### Task requirements
For the full listing below, write out each entry exactly and exclude the images.
= Beginning of Section =
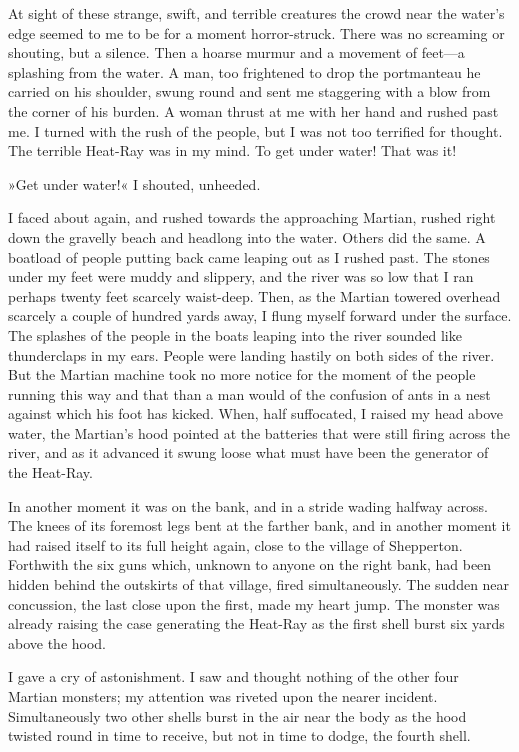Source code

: At sight of these strange, swift, and terrible creatures the crowd near the water's edge seemed to me to be for a moment horror-struck. There was no screaming or shouting, but a silence. Then a hoarse murmur and a movement of feet—a splashing from the water. A man, too frightened to drop the portmanteau he carried on his shoulder, swung round and sent me staggering with a blow from the corner of his burden. A woman thrust at me with her hand and rushed past me. I turned with the rush of the people, but I was not too terrified for thought. The terrible Heat-Ray was in my mind. To get under water! That was it!

»Get under water!« I shouted, unheeded.

I faced about again, and rushed towards the approaching Martian, rushed right down the gravelly beach and headlong into the water. Others did the same. A boatload of people putting back came leaping out as I rushed past. The stones under my feet were muddy and slippery, and the river was so low that I ran perhaps twenty feet scarcely waist-deep. Then, as the Martian towered overhead scarcely a couple of hundred yards away, I flung myself forward under the surface. The splashes of the people in the boats leaping into the river sounded like thunderclaps in my ears. People were landing hastily on both sides of the river. But the Martian machine took no more notice for the moment of the people running this way and that than a man would of the confusion of ants in a nest against which his foot has kicked. When, half suffocated, I raised my head above water, the Martian's hood pointed at the batteries that were still firing across the river, and as it advanced it swung loose what must have been the generator of the Heat-Ray.

In another moment it was on the bank, and in a stride wading halfway across. The knees of its foremost legs bent at the farther bank, and in another moment it had raised itself to its full height again, close to the village of Shepperton. Forthwith the six guns which, unknown to anyone on the right bank, had been hidden behind the outskirts of that village, fired simultaneously. The sudden near concussion, the last close upon the first, made my heart jump. The monster was already raising the case generating the Heat-Ray as the first shell burst six yards above the hood.

I gave a cry of astonishment. I saw and thought nothing of the other four Martian monsters; my attention was riveted upon the nearer incident. Simultaneously two other shells burst in the air near the body as the hood twisted round in time to receive, but not in time to dodge, the fourth shell.


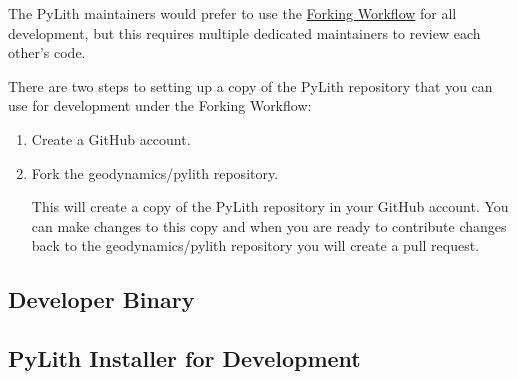 The PyLith maintainers would prefer to use the
\href{https://www.atlassian.com/git/tutorials/comparing-workflows/forking-workflow}{Forking
  Workflow} for all development, but this requires multiple dedicated
maintainers to review each other's code.

There are two steps to setting up a copy of the PyLith repository that
you can use for development under the Forking Workflow:
\begin{enumerate}
\item Create a GitHub account.
\item Fork the geodynamics/pylith repository.

  This will create a copy of the PyLith repository in your GitHub
  account. You can make changes to this copy and when you are ready to
  contribute changes back to the geodynamics/pylith
  repository you will create a pull request.

\end{enumerate}


\subsection{Developer Binary}


\subsection{PyLith Installer for Development}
= End of Section =
### Answer section
Source code

: At sight of these strange, swift, and terrible creatures the crowd near the water's edge seemed to me to be for a moment horror-struck. There was no screaming or shouting, but a silence. Then a hoarse murmur and a movement of feet—a splashing from the water. A man, too frightened to drop the portmanteau he carried on his shoulder, swung round and sent me staggering with a blow from the corner of his burden. A woman thrust at me with her hand and rushed past me. I turned with the rush of the people, but I was not too terrified for thought. The terrible Heat-Ray was in my mind. To get under water! That was it!

»Get under water!« I shouted, unheeded.

I faced about again, and rushed towards the approaching Martian, rushed right down the gravelly beach and headlong into the water. Others did the same. A boatload of people putting back came leaping out as I rushed past. The stones under my feet were muddy and slippery, and the river was so low that I ran perhaps twenty feet scarcely waist-deep. Then, as the Martian towered overhead scarcely a couple of hundred yards away, I flung myself forward under the surface. The splashes of the people in the boats leaping into the river sounded like thunderclaps in my ears. People were landing hastily on both sides of the river. But the Martian machine took no more notice for the moment of the people running this way and that than a man would of the confusion of ants in a nest against which his foot has kicked. When, half suffocated, I raised my head above water, the Martian's hood pointed at the batteries that were still firing across the river, and as it advanced it swung loose what must have been the generator of the Heat-Ray.

In another moment it was on the bank, and in a stride wading halfway across. The knees of its foremost legs bent at the farther bank, and in another moment it had raised itself to its full height again, close to the village of Shepperton. Forthwith the six guns which, unknown to anyone on the right bank, had been hidden behind the outskirts of that village, fired simultaneously. The sudden near concussion, the last close upon the first, made my heart jump. The monster was already raising the case generating the Heat-Ray as the first shell burst six yards above the hood.

I gave a cry of astonishment. I saw and thought nothing of the other four Martian monsters; my attention was riveted upon the nearer incident. Simultaneously two other shells burst in the air near the body as the hood twisted round in time to receive, but not in time to dodge, the fourth shell.


 The PyLith maintainers would prefer to use the
\href{https://www.atlassian.com/git/tutorials/comparing-workflows/forking-workflow}{Forking
  Workflow} for all development, but this requires multiple dedicated
maintainers to review each other's code.

There are two steps to setting up a copy of the PyLith repository that
you can use for development under the Forking Workflow:
\begin{enumerate}
\item Create a GitHub account.
\item Fork the geodynamics/pylith repository.

  This will create a copy of the PyLith repository in your GitHub
  account. You can make changes to this copy and when you are ready to
  contribute changes back to the geodynamics/pylith
  repository you will create a pull request.

\end{enumerate}


\subsection{Developer Binary}


\subsection{PyLith Installer for Development}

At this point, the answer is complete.